Task item
The expected response is a copy of every line in the entries below that includes the word "significance".

....

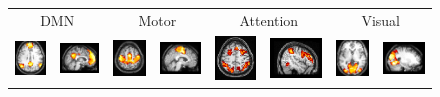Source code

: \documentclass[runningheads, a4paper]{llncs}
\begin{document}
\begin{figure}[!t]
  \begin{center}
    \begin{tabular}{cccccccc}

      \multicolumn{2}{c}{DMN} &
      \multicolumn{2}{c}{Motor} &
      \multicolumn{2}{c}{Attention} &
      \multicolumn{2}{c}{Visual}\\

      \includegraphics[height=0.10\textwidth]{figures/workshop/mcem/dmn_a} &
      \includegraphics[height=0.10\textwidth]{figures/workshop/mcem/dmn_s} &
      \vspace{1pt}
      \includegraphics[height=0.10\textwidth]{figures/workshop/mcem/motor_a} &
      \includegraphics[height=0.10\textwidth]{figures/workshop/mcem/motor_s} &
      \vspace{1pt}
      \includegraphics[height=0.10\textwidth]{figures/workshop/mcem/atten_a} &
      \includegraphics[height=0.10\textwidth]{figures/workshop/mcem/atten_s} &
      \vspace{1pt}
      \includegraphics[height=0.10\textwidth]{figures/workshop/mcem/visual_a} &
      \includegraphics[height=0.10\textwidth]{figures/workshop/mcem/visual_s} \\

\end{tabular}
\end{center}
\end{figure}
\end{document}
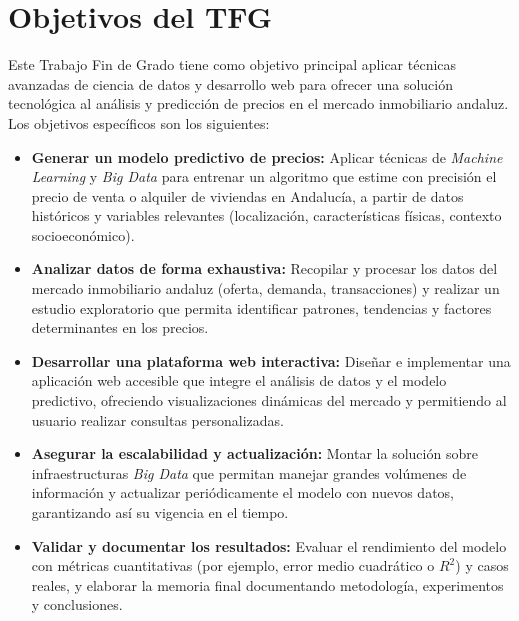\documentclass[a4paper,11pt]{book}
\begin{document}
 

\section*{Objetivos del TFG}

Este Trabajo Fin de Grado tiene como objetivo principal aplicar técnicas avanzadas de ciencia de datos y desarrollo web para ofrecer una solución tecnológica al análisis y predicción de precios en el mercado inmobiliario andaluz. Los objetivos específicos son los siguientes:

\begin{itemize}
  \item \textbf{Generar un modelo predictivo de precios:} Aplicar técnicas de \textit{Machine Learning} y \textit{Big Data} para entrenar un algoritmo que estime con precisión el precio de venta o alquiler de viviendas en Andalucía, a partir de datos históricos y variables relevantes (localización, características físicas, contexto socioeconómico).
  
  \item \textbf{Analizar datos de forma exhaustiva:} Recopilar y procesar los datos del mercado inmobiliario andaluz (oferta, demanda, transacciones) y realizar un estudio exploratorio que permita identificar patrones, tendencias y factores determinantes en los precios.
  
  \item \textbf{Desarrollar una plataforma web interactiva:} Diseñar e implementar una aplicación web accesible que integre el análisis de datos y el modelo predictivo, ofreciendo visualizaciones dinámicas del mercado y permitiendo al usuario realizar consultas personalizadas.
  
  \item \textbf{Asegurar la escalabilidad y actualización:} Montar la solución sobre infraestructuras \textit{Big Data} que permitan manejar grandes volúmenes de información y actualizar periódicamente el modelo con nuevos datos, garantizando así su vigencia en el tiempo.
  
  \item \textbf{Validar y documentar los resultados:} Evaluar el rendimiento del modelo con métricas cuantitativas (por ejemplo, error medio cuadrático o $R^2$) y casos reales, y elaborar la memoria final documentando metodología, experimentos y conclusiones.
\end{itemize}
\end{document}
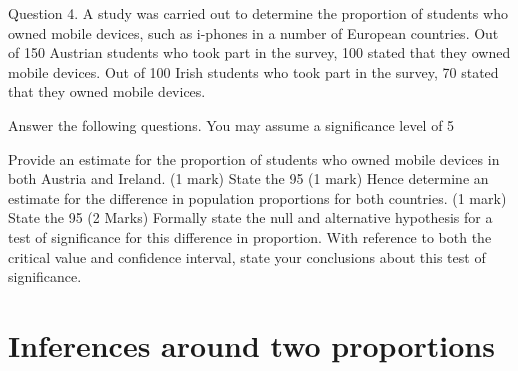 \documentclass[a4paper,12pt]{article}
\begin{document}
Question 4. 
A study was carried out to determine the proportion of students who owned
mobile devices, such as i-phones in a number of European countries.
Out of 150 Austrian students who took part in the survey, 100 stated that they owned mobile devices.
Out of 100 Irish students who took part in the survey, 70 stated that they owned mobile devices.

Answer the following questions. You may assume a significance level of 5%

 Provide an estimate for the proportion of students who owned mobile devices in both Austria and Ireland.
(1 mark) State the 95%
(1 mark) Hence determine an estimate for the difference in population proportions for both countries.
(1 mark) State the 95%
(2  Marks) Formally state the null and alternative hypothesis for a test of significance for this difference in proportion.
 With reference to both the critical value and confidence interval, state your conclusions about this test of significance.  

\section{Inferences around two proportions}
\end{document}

....

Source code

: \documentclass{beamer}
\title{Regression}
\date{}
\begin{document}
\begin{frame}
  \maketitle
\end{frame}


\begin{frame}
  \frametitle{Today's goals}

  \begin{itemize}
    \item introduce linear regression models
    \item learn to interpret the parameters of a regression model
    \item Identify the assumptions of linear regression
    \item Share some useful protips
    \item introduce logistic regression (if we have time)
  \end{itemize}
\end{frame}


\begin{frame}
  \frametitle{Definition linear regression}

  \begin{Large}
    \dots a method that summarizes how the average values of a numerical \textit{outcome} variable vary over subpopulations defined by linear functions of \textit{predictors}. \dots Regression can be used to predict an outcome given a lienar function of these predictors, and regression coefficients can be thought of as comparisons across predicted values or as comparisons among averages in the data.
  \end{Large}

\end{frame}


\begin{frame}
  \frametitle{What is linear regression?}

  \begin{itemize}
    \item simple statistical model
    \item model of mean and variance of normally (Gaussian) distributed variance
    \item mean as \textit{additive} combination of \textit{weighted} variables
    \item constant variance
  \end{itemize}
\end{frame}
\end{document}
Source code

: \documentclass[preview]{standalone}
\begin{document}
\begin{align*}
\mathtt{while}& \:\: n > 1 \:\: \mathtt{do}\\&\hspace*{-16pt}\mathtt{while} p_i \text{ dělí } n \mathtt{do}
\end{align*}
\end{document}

....

Solution for this problem
Answer the following questions. You may assume a significance level of 5%
(2  Marks) Formally state the null and alternative hypothesis for a test of significance for this difference in proportion.
 With reference to both the critical value and confidence interval, state your conclusions about this test of significance.  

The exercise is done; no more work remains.